Intel reveals AVX2 instruction set

fellix · Jun 12, 2011

Major feature points of the new ISA are support for 256-bit integer vector format and memory gather operations:

AVX2 extends Intel AVX by promoting most of the 128-bit SIMD integer instructions with 256-bit numeric processing capabilities. AVX2 instructions follow the same programming model as AVX instructions.
In addition, AVX2 provide enhanced functionalities for broadcast/permute operations on data elements, vector shift instructions with variable-shift count per data element, and instructions to fetch non-contiguous data elements from memory.

White paper

rpg.314 · Jun 12, 2011

IIRC, most of the integer ops in SSEx were aimed at video encode/decode.

With ff hw for the same, what is the point of wasting hw there?

Interestingly, no scatter and no widening of vec width. So not before 2015 at best.

Nick · Jun 13, 2011

rpg.314 said:
IIRC, most of the integer ops in SSEx were aimed at video encode/decode.

With ff hw for the same, what is the point of wasting hw there?

There are lots of formats Quick Sync doesn't support. Also, integer vector operations have plenty of other uses besides video. Furthermore, it doesn't necessarily waste hardware. They might decide to execute 256-bit instructions on 128-bit execution units in two cycles. Considering that everything else is in place already, widening the ALUs to 256-bit isn't all that expensive either.

Interestingly, no scatter and no widening of vec width. So not before 2015 at best.

Scatter is nowhere near as important as gather. And instead of widening the vectors it seems Haswell will support FMA. Considering that it will have two such units per core, this will also provide a nice increase in floating-point throughput. So even with 256-bit integer units, they're keeping a focus on floating-point performance.

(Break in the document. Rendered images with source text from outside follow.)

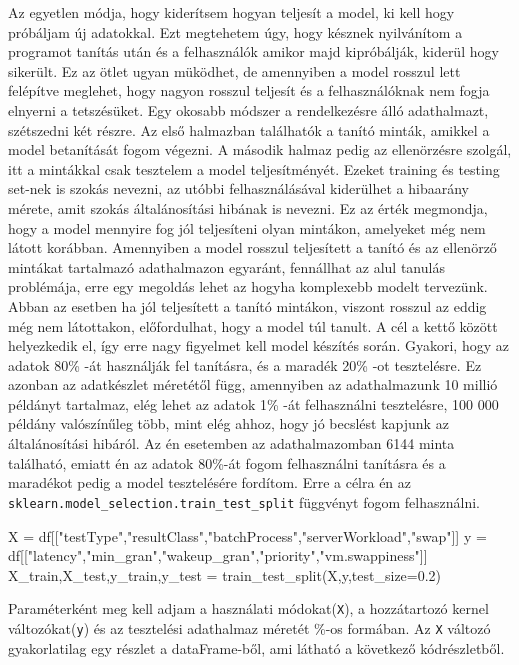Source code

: Az egyetlen módja, hogy kiderítsem hogyan teljesít a model, ki kell hogy próbáljam új adatokkal. 
Ezt megtehetem úgy, hogy késznek nyilvánítom a programot tanítás után és a felhasználók amikor majd kipróbálják, kiderül hogy sikerült. Ez az ötlet ugyan müködhet, de amennyiben a model rosszul lett felépítve meglehet, hogy nagyon rosszul teljesít és a felhasználóknak nem fogja elnyerni a tetszésüket. Egy okosabb módszer a rendelkezésre álló adathalmazt, szétszedni két részre. Az első halmazban találhatók a tanító minták, amikkel a model betanítását fogom végezni. A második halmaz pedig az ellenörzésre szolgál, itt a mintákkal csak tesztelem a model teljesítményét.
Ezeket training és testing set-nek is szokás nevezni, az utóbbi felhasználásával kiderülhet a hibaarány mérete, amit szokás általánosítási hibának is nevezni. Ez az érték megmondja, hogy a model mennyire fog jól teljesíteni olyan mintákon, amelyeket még nem látott korábban.
Amennyiben a model rosszul teljesített a tanító és az ellenörző mintákat tartalmazó adathalmazon egyaránt, fennállhat az alul tanulás problémája, erre egy megoldás lehet az hogyha komplexebb modelt tervezünk. Abban az esetben ha jól teljesített a tanító mintákon, viszont rosszul az eddig még nem látottakon, előfordulhat, hogy a model túl tanult. A cél a kettő között helyezkedik el, így erre nagy figyelmet kell model készítés során.
Gyakori, hogy az adatok 80\% -át használják fel tanításra, és a maradék 20\% -ot tesztelésre. Ez azonban az adatkészlet méretétől függ, amennyiben az adathalmazunk 10 millió példányt tartalmaz, elég lehet az adatok 1\% -át felhasználni tesztelésre, 100 000 példány valószínűleg több, mint
elég ahhoz, hogy jó becslést kapjunk az általánosítási hibáról. Az én esetemben az adathalmazomban 6144 minta található, emiatt én az adatok 80\%-át fogom felhasználni tanításra és a maradékot pedig a model tesztelésére fordítom. Erre a célra én az \texttt{sklearn.model\_selection.train\_test\_split} függvényt fogom felhasználni. 

\begin{python}
X = df[["testType","resultClass","batchProcess","serverWorkload","swap"]]
y = df[["latency","min_gran","wakeup_gran","priority","vm.swappiness"]]
X_train,X_test,y_train,y_test = train_test_split(X,y,test_size=0.2)
\end{python}

Paraméterként meg kell adjam a használati módokat(\texttt{X}), a hozzátartozó kernel változókat(\texttt{y}) és az tesztelési adathalmaz méretét \%-os formában.
Az \texttt{X} változó gyakorlatilag egy részlet a dataFrame-ből, ami látható a következő kódrészletből.

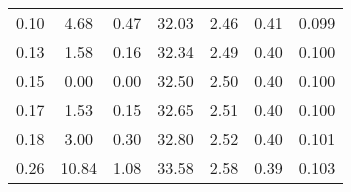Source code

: \begin{tabular}{@{}ccccccc@{}}
0.10 & 4.68                                                                           & 0.47                                                          & 32.03                                                                     & 2.46                                                                        & 0.41                                                                       & 0.099                                                                   \\
0.13 & 1.58                                                                           & 0.16                                                          & 32.34                                                                     & 2.49                                                                        & 0.40                                                                       & 0.100                                                                   \\
0.15 & 0.00                                                                           & 0.00                                                          & 32.50                                                                     & 2.50                                                                        & 0.40                                                                       & 0.100                                                                   \\
0.17 & 1.53                                                                           & 0.15                                                          & 32.65                                                                     & 2.51                                                                        & 0.40                                                                       & 0.100                                                                   \\
0.18 & 3.00                                                                           & 0.30                                                          & 32.80                                                                     & 2.52                                                                        & 0.40                                                                       & 0.101                                                                   \\
0.26 & 10.84                                                                          & 1.08                                                          & 33.58                                                                     & 2.58                                                                        & 0.39                                                                       & 0.103                                                                   \\

\end{tabular}
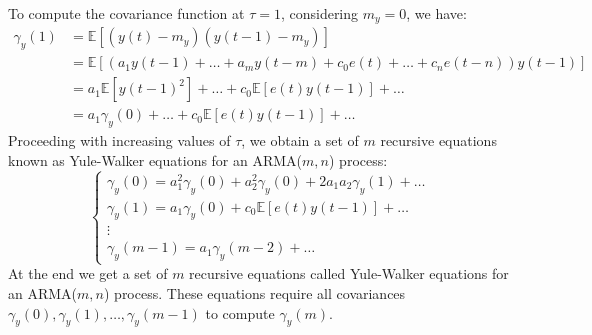 To compute the covariance function at $\tau=1$, considering $m_y=0$, we have:
\begin{align*}
    \gamma_y(1) &=\mathbb{E}\left[ \left(y(t)-m_y\right)\left(y(t-1)-m_y\right) \right] \\
                &=\mathbb{E}\left[ \left(a_1y(t-1)+\dots+a_m y(t-m)+c_0e(t)+\dots+c_n e(t-n)\right)y(t-1) \right] \\
                &=a_1\mathbb{E}\left[{y(t-1)}^2\right]+\dots+c_0\mathbb{E}\left[e(t)y(t-1)\right]+\dots \\
                &=a_1\gamma_y(0)+\dots+c_0\mathbb{E}\left[e(t)y(t-1)\right]+\dots
\end{align*}
Proceeding with increasing values of $\tau$, we obtain a set of $m$ recursive equations known as Yule-Walker equations for an ARMA($m,n$) process:
\[\begin{cases}
    \gamma_y(0)=a_1^2\gamma_y(0) +a_2^2\gamma_y(0) +2a_1a_2\gamma_y(1) +\dots \\
    \gamma_y(1)=a_1\gamma_y(0) +c_0\mathbb{E}\left[e(t)y(t-1)\right] +\dots \\
    \vdots \\
    \gamma_y(m-1)=a_1\gamma_y(m-2)+\dots
\end{cases}\]
At the end we get a set of $m$ recursive equations called Yule-Walker equations for an ARMA($m,n$) process.
These equations require all covariances $\gamma_y(0),\gamma_y(1),\dots,\gamma_y(m-1)$ to compute $\gamma_y(m)$.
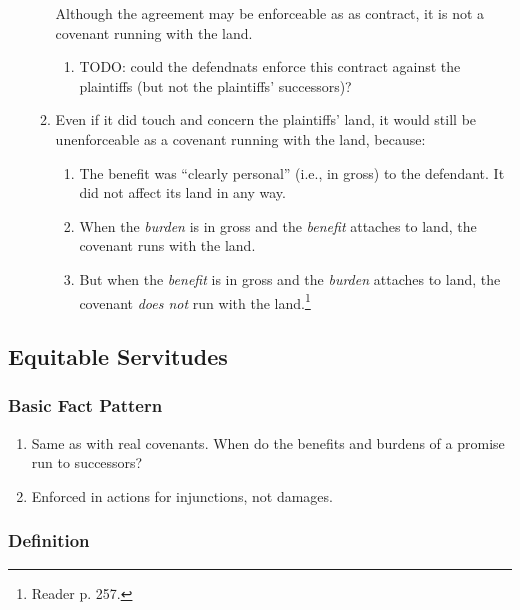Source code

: \begin{enumerate}
\begin{enumerate}
        Although the agreement may be enforceable as as contract, it is not a 
        covenant running with the land.
        \begin{enumerate}
            \item  TODO: could the defendnats enforce this contract against 
            the plaintiffs (but not the plaintiffs' successors)?
        \end{enumerate}
        \item Even if it did touch and concern the plaintiffs' land, it would 
        still be unenforceable as a covenant running with the land, because:
        \begin{enumerate}
            \item The benefit was ``clearly personal'' (i.e., in gross) to the 
            defendant. It did not affect its land in any way.
            \item When the \emph{burden} is in gross and the \emph{benefit} 
            attaches to land, the covenant runs with the land.
            \item But when the \emph{benefit} is in gross and the 
            \emph{burden} attaches to land, the covenant \emph{does not} run 
            with the land.\footnote{Reader p. 257.}
        \end{enumerate}
    \end{enumerate}
\end{enumerate}

\subsection{Equitable Servitudes}

\subsubsection{Basic Fact Pattern}

\begin{enumerate}
    \item Same as with real covenants. When do the benefits and burdens of a 
    promise run to successors?
    \item Enforced in actions for injunctions, not damages.
\end{enumerate}

\subsubsection{Definition}

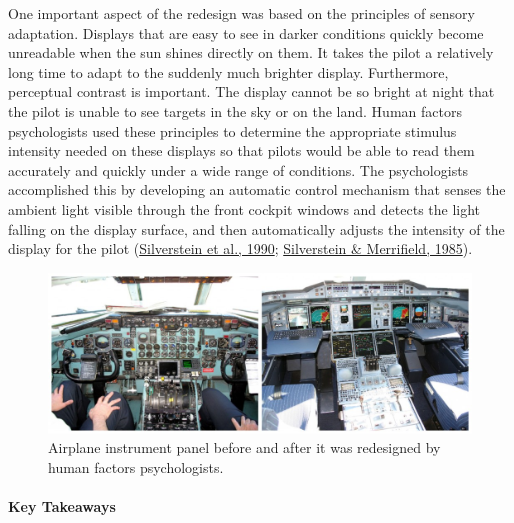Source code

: \documentclass[
]{krantz}
\begin{document}
One important aspect of the redesign was based on the principles of sensory adaptation. Displays that are easy to see in darker conditions quickly become unreadable when the sun shines directly on them. It takes the pilot a relatively long time to adapt to the suddenly much brighter display. Furthermore, perceptual contrast is important. The display cannot be so bright at night that the pilot is unable to see targets in the sky or on the land. Human factors psychologists used these principles to determine the appropriate stimulus intensity needed on these displays so that pilots would be able to read them accurately and quickly under a wide range of conditions. The psychologists accomplished this by developing an automatic control mechanism that senses the ambient light visible through the front cockpit windows and detects the light falling on the display surface, and then automatically adjusts the intensity of the display for the pilot (\protect\hyperlink{ref-Silverstein1990}{Silverstein et al., 1990}; \protect\hyperlink{ref-Silverstein1985}{Silverstein \& Merrifield, 1985}).

\begin{figure}

{\centering \includegraphics[width=0.9\linewidth]{images/ch2/fig8} 

}

\caption{Airplane instrument panel before and after it was redesigned by human factors psychologists.}\label{fig:humanfactors}
\end{figure}

\hypertarget{key-takeaways-1}{%
\paragraph*{Key Takeaways}\label{key-takeaways-1}}
\end{document}
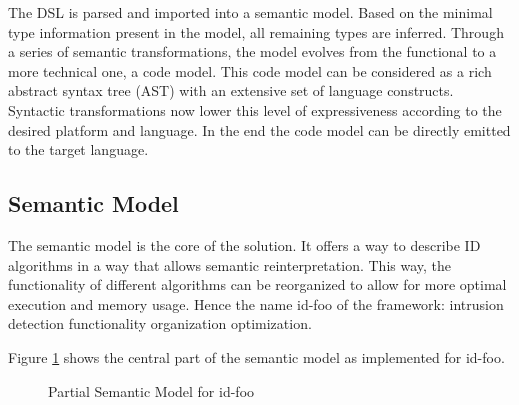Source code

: \documentclass[conference]{IEEEtran}
\newcommand{\NAME}{id-foo\xspace}
\begin{document}
The DSL is parsed and imported into a semantic model. Based on the minimal type
information present in the model, all remaining types are inferred. Through a
series of semantic transformations, the model evolves from the functional to a
more technical one, a code model. This code model can be considered as a rich
abstract syntax tree (AST) with an extensive set of language constructs.
Syntactic transformations now lower this level of expressiveness according to
the desired platform and language. In the end the code model can be directly
emitted to the target language.

\subsection{Semantic Model}

The semantic model is the core of the solution. It offers a way to describe ID
algorithms in a way that allows semantic reinterpretation. This way, the
functionality of different algorithms can be reorganized to allow for more
optimal execution and memory usage. Hence the name \NAME of the framework:
intrusion detection functionality organization optimization.

Figure \ref{fig:meta-model} shows the central part of the semantic model as
implemented for \NAME.


\begin{figure}[ht]
  \centering
\caption{Partial Semantic Model for \NAME}
\label{fig:meta-model}
\end{figure}
\end{document}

I don't think widening the execution units makes much sense anyway. Instead, they should just widen the registers, and execute 1024-bit instructions on 256-bit execution units, in four cycles. That would dramatically lower the power consumed by the out-of-order execution, and help hide latency. It might even rival future GPUs, which continue to have to sacrifice performance/Watt for programmability. So it's all converging toward the same architecture, except that the CPU is already way faster at serial tasks which makes it win hands down at workloads which suffer from Amdahl's Law. The way things are scaling, that will become more critical than raw power.

NVIDIA needs Project Denver more than ever. Let's just hope they know how to turn it into a homogeneous architecture which can turn the heat on Intel...

ninelven · Jun 13, 2011

Let's just hope they know how to turn it into a homogeneous architecture which can turn the heat on Intel

I don't think Nvidia or AMD need homogeneous architectures or intend to go that route. A heterogeneous system which developers can treat as homogeneous should suffice.

Nick · Jun 14, 2011

ninelven said:
A heterogeneous system which developers can treat as homogeneous should suffice.

How would you achieve that?

rpg.314 · Jun 14, 2011

Nick said:
Also, integer vector operations have plenty of other uses besides video.

Like what?

Also

Intel said:
AVX2’s integer support is particularly useful for processing visual data commonly encountered in consumer imaging and video processing workloads.

Scatter is nowhere near as important as gather. And instead of widening the vectors it seems Haswell will support FMA. Considering that it will have two such units per core, this will also provide a nice increase in floating-point throughput.

Where does it say that it will have 2 fma units/core?

You'll need 6 reads and 2 writes per clock to feed these two units. The current limit is 4. Hardly a forgone conclusion.

pcchen · Jun 14, 2011

rpg.314 said:
Like what?

A while ago I wrote a piece puzzle solver, which uses bit fields for board and pieces, so it can easily use SSE2 integer instructions for better performance. The board and pieces are too small to use AVX2 (128 bits is suffice for this program) but I can imagine some programs will be able to use 256 bits quite well.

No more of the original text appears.